I guess I had become a caregiver to my father since my mother became an invalid. My sister had then become her caregiver. At the time we had never heard the term before.
My father suffers from high and low bouts of diabetes. I was responsible for taking him to and from his medical appointments. I was also responsible for making certain he got his medications each day on schedule. When I thought that was under control, I took on a new job. That did not last for a week when I discovered on one of my father's appointments that he was diagnosed with a dangerous heart condition and had to be implanted with a pace maker. This was a fearful prognosis. I could not see the symptoms of something that serious. I decided it would be more beneficial to be with my father 24/7. Not only because of that, but because his bad health seem to flare up every time I try to work.

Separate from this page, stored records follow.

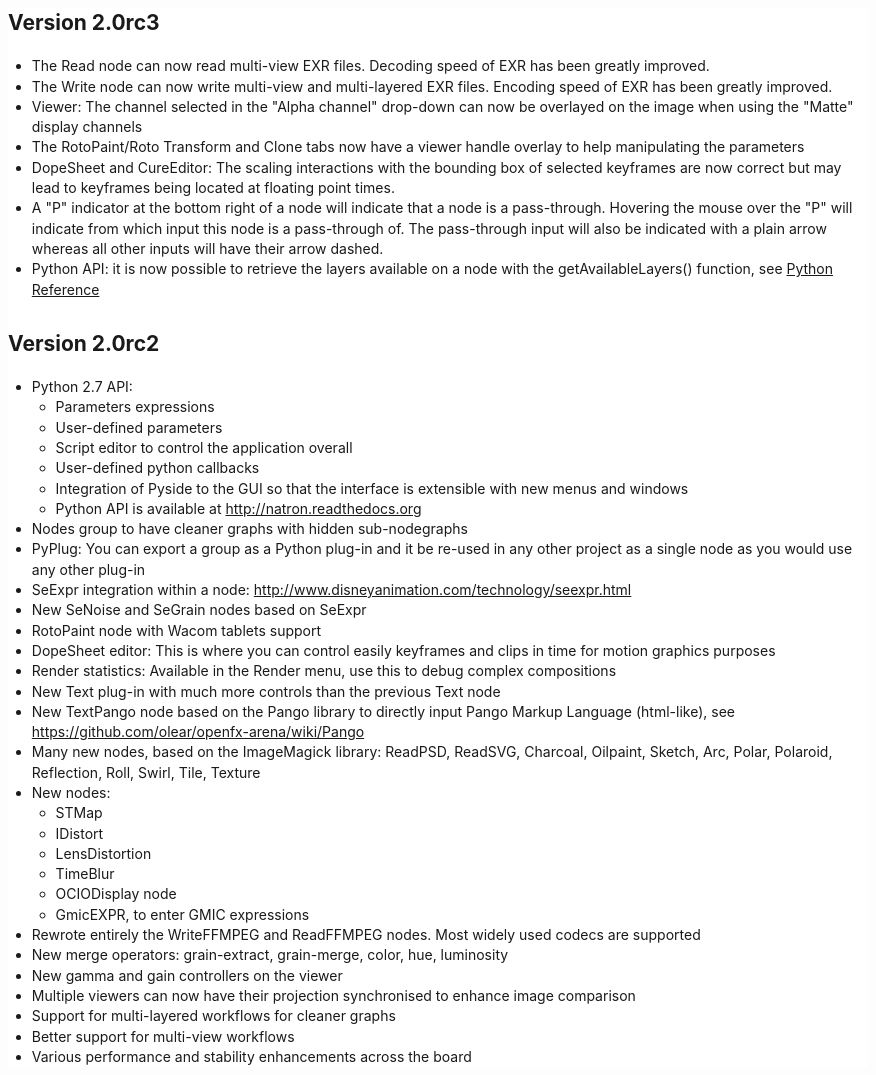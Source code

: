 
## Version 2.0rc3

- The Read node can now read multi-view EXR files. Decoding speed of EXR has been greatly improved.
- The Write node can now write multi-view and multi-layered EXR files. Encoding speed of EXR has been greatly improved.
- Viewer: The channel selected in the "Alpha channel" drop-down can now be overlayed on the image when using the "Matte" display channels
- The RotoPaint/Roto Transform and Clone tabs now have a viewer handle overlay to help manipulating the parameters
- DopeSheet and CureEditor: The scaling interactions with the bounding box of selected keyframes are now correct but may lead to keyframes being located at floating point times.
- A "P" indicator at the bottom right of a node will indicate that a node is a pass-through. Hovering the mouse over the "P" will indicate from which input this node is a pass-through of.
The pass-through input will also be indicated with a plain arrow whereas all other inputs will have their arrow dashed.
- Python API: it is now possible to retrieve the layers available on a node with the getAvailableLayers() function, see [Python Reference](http://natron.rtfd.org)


## Version 2.0rc2

- Python 2.7 API:
  - Parameters expressions
  - User-defined parameters
  - Script editor to control the application overall
  - User-defined python callbacks
  - Integration of Pyside to the GUI so that the interface is extensible with new menus and windows
  - Python API is available at http://natron.readthedocs.org
- Nodes group to have cleaner graphs with hidden sub-nodegraphs
- PyPlug: You can export a  group as a Python plug-in and it be re-used in any other project as a single node as you would use any other plug-in
- SeExpr integration within a node: http://www.disneyanimation.com/technology/seexpr.html
- New SeNoise and SeGrain nodes based on SeExpr
- RotoPaint node with Wacom tablets support
- DopeSheet editor: This is where you can control easily keyframes and clips in time for motion graphics purposes
- Render statistics: Available in the Render menu, use this to debug complex compositions
- New Text plug-in with much more controls than the previous Text node
- New TextPango node based on the Pango library to directly input Pango Markup Language (html-like),  see https://github.com/olear/openfx-arena/wiki/Pango
- Many new nodes, based on the ImageMagick library: ReadPSD, ReadSVG, Charcoal, Oilpaint, Sketch, Arc, Polar, Polaroid, Reflection, Roll, Swirl, Tile, Texture
- New nodes:
  - STMap
  - IDistort
  - LensDistortion
  - TimeBlur
  - OCIODisplay node
  - GmicEXPR, to enter GMIC expressions
- Rewrote entirely the WriteFFMPEG and ReadFFMPEG nodes. Most widely used codecs are supported
- New merge operators: grain-extract, grain-merge, color, hue, luminosity
- New gamma and gain controllers on the viewer
- Multiple viewers can now have their projection synchronised to enhance image comparison
- Support for multi-layered workflows for cleaner graphs
- Better support for multi-view workflows
- Various performance and stability enhancements across the board
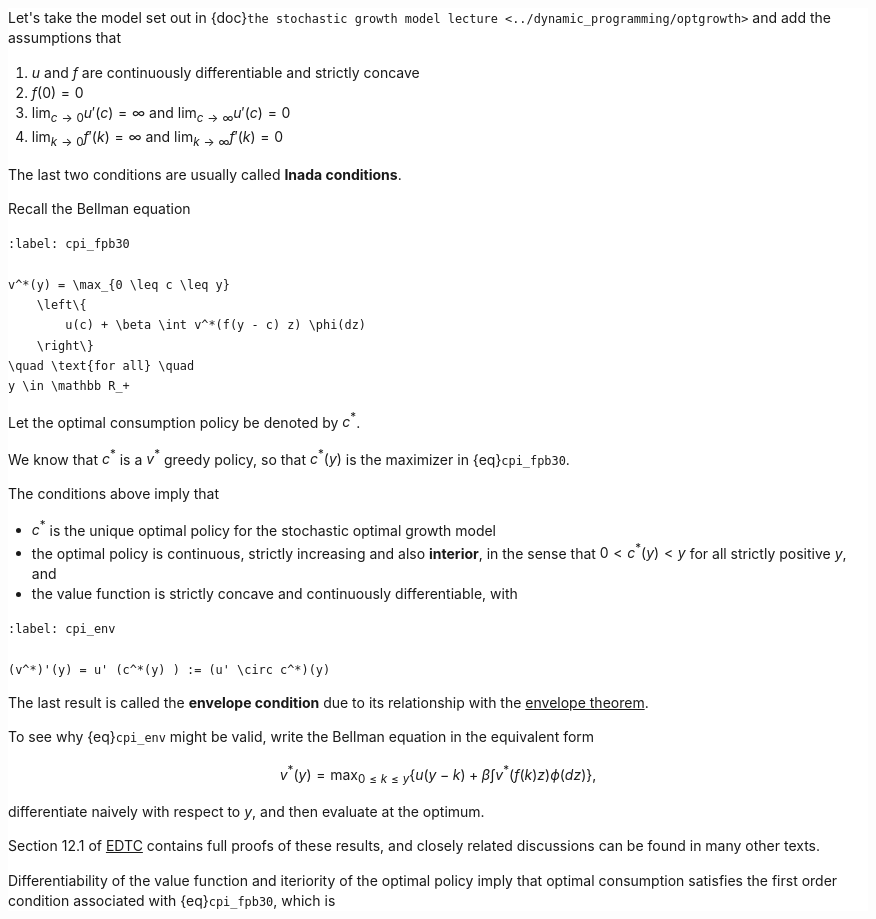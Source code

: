 Let's take the model set out in {doc}`the stochastic growth model lecture <../dynamic_programming/optgrowth>` and add the assumptions that

1. $u$ and $f$ are continuously differentiable and strictly concave
1. $f(0) = 0$
1. $\lim_{c \to 0} u'(c) = \infty$ and $\lim_{c \to \infty} u'(c) = 0$
1. $\lim_{k \to 0} f'(k) = \infty$ and $\lim_{k \to \infty} f'(k) = 0$

The last two conditions are usually called **Inada conditions**.

Recall the Bellman equation

```{math}
:label: cpi_fpb30

v^*(y) = \max_{0 \leq c \leq y}
    \left\{
        u(c) + \beta \int v^*(f(y - c) z) \phi(dz)
    \right\}
\quad \text{for all} \quad
y \in \mathbb R_+
```

Let the optimal consumption policy be denoted by $c^*$.

We know that $c^*$ is a $v^*$ greedy policy, so that $c^*(y)$ is the maximizer in {eq}`cpi_fpb30`.

The conditions above imply that

* $c^*$ is the unique optimal policy for the stochastic optimal growth model
* the optimal policy is continuous, strictly increasing and also **interior**, in the sense that $0 < c^*(y) < y$ for all strictly positive $y$, and
* the value function is strictly concave and continuously differentiable, with

```{math}
:label: cpi_env

(v^*)'(y) = u' (c^*(y) ) := (u' \circ c^*)(y)
```

The last result is called the **envelope condition** due to its relationship with the [envelope theorem](https://en.wikipedia.org/wiki/Envelope_theorem).

To see why {eq}`cpi_env` might be valid, write the Bellman equation in the equivalent
form

$$
v^*(y) = \max_{0 \leq k \leq y}
    \left\{
        u(y-k) + \beta \int v^*(f(k) z) \phi(dz)
    \right\},
$$

differentiate naively with respect to $y$,  and then  evaluate at the optimum.

Section 12.1 of [EDTC](http://johnstachurski.net/edtc.html) contains full proofs of these results, and closely related discussions can be found in many other texts.

Differentiability of the value function and iteriority of the optimal policy
imply that optimal consumption satisfies the first order condition associated
with {eq}`cpi_fpb30`, which is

It wasn't until Hurricane Gustav that my sister and I were introduced to the term "Caregiver." We had to evacuate and while seeking shelter, we were notified that we were our parents' caregivers. It made us feel important all of a sudden. We took to the name and stuck with it ever since. Because we're required to spend a bulk of our time with our parents; which takes away from finding work, we had tried a couple times to gain caregiver funding, but with failure for some reason. And now we're without a car, but still taking care of our parents; of which we really have no regrets. We hope to prolong their lives for another 40 years or so. My father and I catch local transportation for now while my mother relies on an ambulance service. I feel a great reward in caring for my father as he lives his everyday life. His heart is strong and he hasn't had any setbacks with his diabetes since I have become his ongoing caregiver. Therein lies the reward.